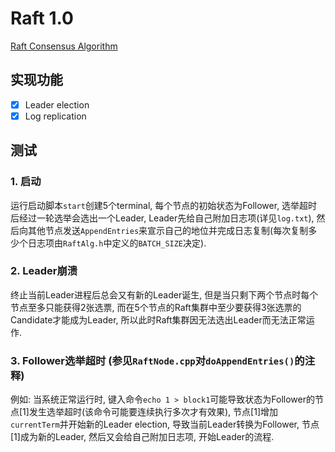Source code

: # Raft 1.0
[Raft Consensus Algorithm](https://raft.github.io/)

## 实现功能
- [x] Leader election
- [x] Log replication

## 测试
### 1. 启动
运行启动脚本`start`创建5个terminal, 每个节点的初始状态为Follower, 选举超时后经过一轮选举会选出一个Leader, Leader先给自己附加日志项(详见`log.txt`), 然后向其他节点发送`AppendEntries`来宣示自己的地位并完成日志复制(每次复制多少个日志项由`RaftAlg.h`中定义的`BATCH_SIZE`决定).

### 2. Leader崩溃
终止当前Leader进程后总会又有新的Leader诞生, 但是当只剩下两个节点时每个节点至多只能获得2张选票, 而在5个节点的Raft集群中至少要获得3张选票的Candidate才能成为Leader, 所以此时Raft集群因无法选出Leader而无法正常运作.

### 3. Follower选举超时 (参见`RaftNode.cpp`对`doAppendEntries()`的注释)
例如: 当系统正常运行时, 键入命令`echo 1 > block1`可能导致状态为Follower的节点[1]发生选举超时(该命令可能要连续执行多次才有效果), 节点[1]增加`currentTerm`并开始新的Leader election, 导致当前Leader转换为Follower, 节点[1]成为新的Leader, 然后又会给自己附加日志项, 开始Leader的流程.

□ □ □

WHAT TO PRODUCE —
To complete the exercise, return the listing above exactly and omit its pictures.

RESPONSE BOX —
Source code

: # Raft 1.0
[Raft Consensus Algorithm](https://raft.github.io/)

## 实现功能
- [x] Leader election
- [x] Log replication

## 测试
### 1. 启动
运行启动脚本`start`创建5个terminal, 每个节点的初始状态为Follower, 选举超时后经过一轮选举会选出一个Leader, Leader先给自己附加日志项(详见`log.txt`), 然后向其他节点发送`AppendEntries`来宣示自己的地位并完成日志复制(每次复制多少个日志项由`RaftAlg.h`中定义的`BATCH_SIZE`决定).

### 2. Leader崩溃
终止当前Leader进程后总会又有新的Leader诞生, 但是当只剩下两个节点时每个节点至多只能获得2张选票, 而在5个节点的Raft集群中至少要获得3张选票的Candidate才能成为Leader, 所以此时Raft集群因无法选出Leader而无法正常运作.

### 3. Follower选举超时 (参见`RaftNode.cpp`对`doAppendEntries()`的注释)
例如: 当系统正常运行时, 键入命令`echo 1 > block1`可能导致状态为Follower的节点[1]发生选举超时(该命令可能要连续执行多次才有效果), 节点[1]增加`currentTerm`并开始新的Leader election, 导致当前Leader转换为Follower, 节点[1]成为新的Leader, 然后又会给自己附加日志项, 开始Leader的流程.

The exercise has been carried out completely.